Both
polymeric pour point depressants (PPDs) and asphaltenes can
improve the flowability of waxy oils. However, the effect of polymeric
PPDs together with asphaltenes on the flowability of waxy oils is
not clear. In this paper, the synergistic effect of ethylene–vinyl
acetate (EVA) PPD (100 ppm) and resin-stabilized asphaltenes (0.75
wt %) on the flow behavior of model waxy oils (10–20 wt % wax
content) was investigated through rheological tests, DSC analysis,
microscopic observation, and asphaltenes precipitation tests. The
results showed that the asphaltenes disperse well in the xylene/mineral
oil solvent as small aggregates (around 550 nm) with the aid of resins.
The EVA or asphaltenes alone moderately improve the flow behavior
of waxy oils by changing the wax crystals’ morphology from
long and needlelike to a large, radial pattern or fine particles,
respectively. The wax precipitation temperatures (WPTs) of waxy oils
are also slightly decreased by adding EVA or asphaltenes, meaning
that the cocrystallization effect between the additives and waxes
is dominant. The addition of EVA together with asphaltenes cannot
further decrease the WPT, but it can dramatically decrease the pour
point, gelation point, G′, G″, and apparent viscosity of waxy oils, indicating that a
synergistic effect exists between EVA and asphaltenes. The synergistic
effect deteriorates upon increasing the wax content of waxy oils.

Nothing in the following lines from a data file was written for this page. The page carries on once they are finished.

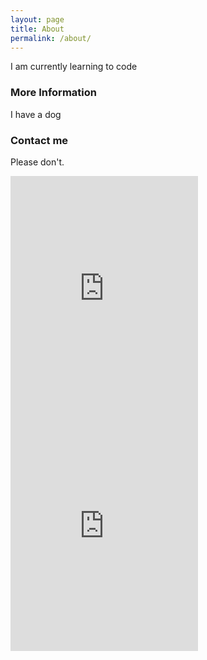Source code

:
 ```yaml
---
layout: page
title: About
permalink: /about/
---
```


I am currently learning to code

### More Information

I have a dog

### Contact me

Please don't.
<iframe src="https://open.spotify.com/embed/user/d9ouzs6yrsp9c06ty3tkxe45s/playlist/0O4RX6XprilzWrvr1JTo1K" width="300" height="380" frameborder="0" allowtransparency="true" allow="encrypted-media"></iframe>

<iframe src="https://www.timeanddate.com/" width="300" height="380" frameborder="0" allowtransparency="true" allow="encrypted-media"></iframe>
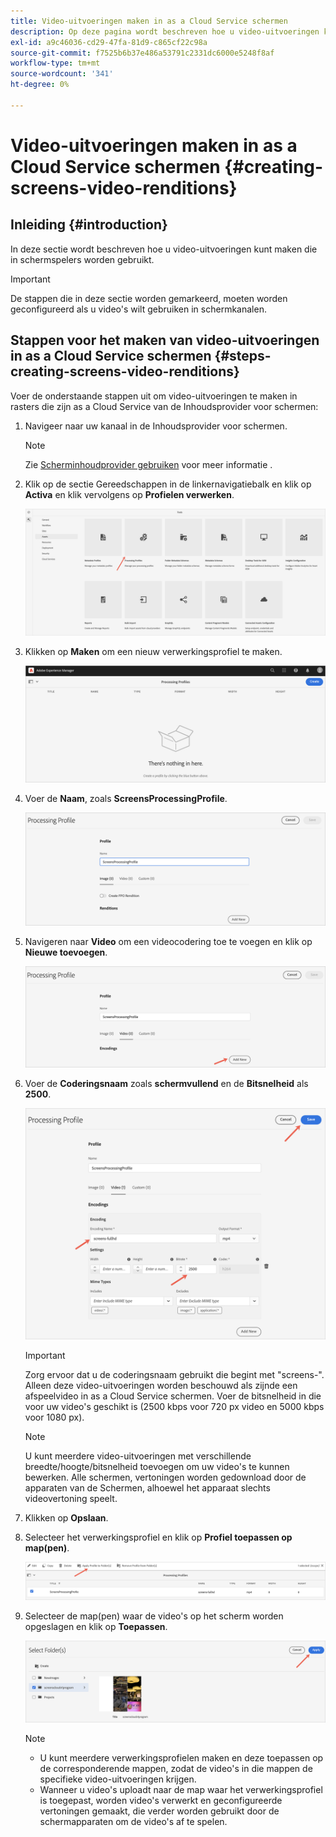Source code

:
 ```yaml
---
title: Video-uitvoeringen maken in as a Cloud Service schermen
description: Op deze pagina wordt beschreven hoe u video-uitvoeringen kunt maken in as a Cloud Service schermen.
exl-id: a9c46036-cd29-47fa-81d9-c865cf22c98a
source-git-commit: f7525b6b37e486a53791c2331dc6000e5248f8af
workflow-type: tm+mt
source-wordcount: '341'
ht-degree: 0%

---
```


# Video-uitvoeringen maken in as a Cloud Service schermen {#creating-screens-video-renditions}

## Inleiding {#introduction}

In deze sectie wordt beschreven hoe u video-uitvoeringen kunt maken die in schermspelers worden gebruikt.

>[!IMPORTANT]
>De stappen die in deze sectie worden gemarkeerd, moeten worden geconfigureerd als u video&#39;s wilt gebruiken in schermkanalen.

## Stappen voor het maken van video-uitvoeringen in as a Cloud Service schermen {#steps-creating-screens-video-renditions}

Voer de onderstaande stappen uit om video-uitvoeringen te maken in rasters die zijn as a Cloud Service van de Inhoudsprovider voor schermen:

1. Navigeer naar uw kanaal in de Inhoudsprovider voor schermen.

   >[!NOTE]
   >Zie [Scherminhoudprovider gebruiken](https://experienceleague.adobe.com/docs/experience-manager-cloud-service/screens-as-cloud-service/configure-screens-cloud/using-screens-content-provider.html?lang=en#screens-content-provider) voor meer informatie .

1. Klik op de sectie Gereedschappen in de linkernavigatiebalk en klik op **Activa** en klik vervolgens op **Profielen verwerken**.

   ![](/help/screens-cloud/assets/configure/screens-cp-3.png)

1. Klikken op **Maken** om een nieuw verwerkingsprofiel te maken.

   ![](/help/screens-cloud/assets/configure/screens-video-2.png)

1. Voer de **Naam**, zoals **ScreensProcessingProfile**.

   ![](/help/screens-cloud/assets/configure/screens-video-3.png)

1. Navigeren naar **Video** om een videocodering toe te voegen en klik op **Nieuwe toevoegen**.

   ![](/help/screens-cloud/assets/configure/screens-video-4a.png)

1. Voer de **Coderingsnaam** zoals **schermvullend** en de **Bitsnelheid** als **2500**.

   ![](/help/screens-cloud/assets/configure/screens-video-4.png)

   >[!IMPORTANT]
   >Zorg ervoor dat u de coderingsnaam gebruikt die begint met &quot;screens-&quot;. Alleen deze video-uitvoeringen worden beschouwd als zijnde een afspeelvideo in as a Cloud Service schermen. Voer de bitsnelheid in die voor uw video&#39;s geschikt is (2500 kbps voor 720 px video en 5000 kbps voor 1080 px).

   >[!NOTE]
   >U kunt meerdere video-uitvoeringen met verschillende breedte/hoogte/bitsnelheid toevoegen om uw video&#39;s te kunnen bewerken. Alle schermen, vertoningen worden gedownload door de apparaten van de Schermen, alhoewel het apparaat slechts videovertoning speelt.

1. Klikken op **Opslaan**.

1. Selecteer het verwerkingsprofiel en klik op **Profiel toepassen op map(pen)**.

   ![](/help/screens-cloud/assets/configure/screens-video-5.png)

1. Selecteer de map(pen) waar de video&#39;s op het scherm worden opgeslagen en klik op **Toepassen**.

   ![](/help/screens-cloud/assets/configure/screens-video-6.png)

   >[!NOTE]
   >* U kunt meerdere verwerkingsprofielen maken en deze toepassen op de corresponderende mappen, zodat de video&#39;s in die mappen de specifieke video-uitvoeringen krijgen.
   >* Wanneer u video&#39;s uploadt naar de map waar het verwerkingsprofiel is toegepast, worden video&#39;s verwerkt en geconfigureerde vertoningen gemaakt, die verder worden gebruikt door de schermapparaten om de video&#39;s af te spelen.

The EVA molecules can adsorb on the surface of asphaltene aggregates,
thus inhibiting the asphaltenes precipitation and forming the EVA/asphaltenes
composite particles. The formed composite particles can act as wax-crystallizing
templates and then greatly change the wax crystals’ morphology
into large, compact, and spherelike wax crystal flocs, thus dramatically
improving the waxy oil flow behavior. This work enriches the theory
of micro/nano composite PPDs, which is helpful for developing new
PPDs with high efficiency.